In full and without change, transcribe the records below.
━━━━━ Materials provided
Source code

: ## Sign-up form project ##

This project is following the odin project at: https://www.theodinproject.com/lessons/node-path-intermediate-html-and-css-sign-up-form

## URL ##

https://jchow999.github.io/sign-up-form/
━━━━━━━━━━
— Answer box —
Source code

: ## Sign-up form project ##

This project is following the odin project at: https://www.theodinproject.com/lessons/node-path-intermediate-html-and-css-sign-up-form

## URL ##

https://jchow999.github.io/sign-up-form/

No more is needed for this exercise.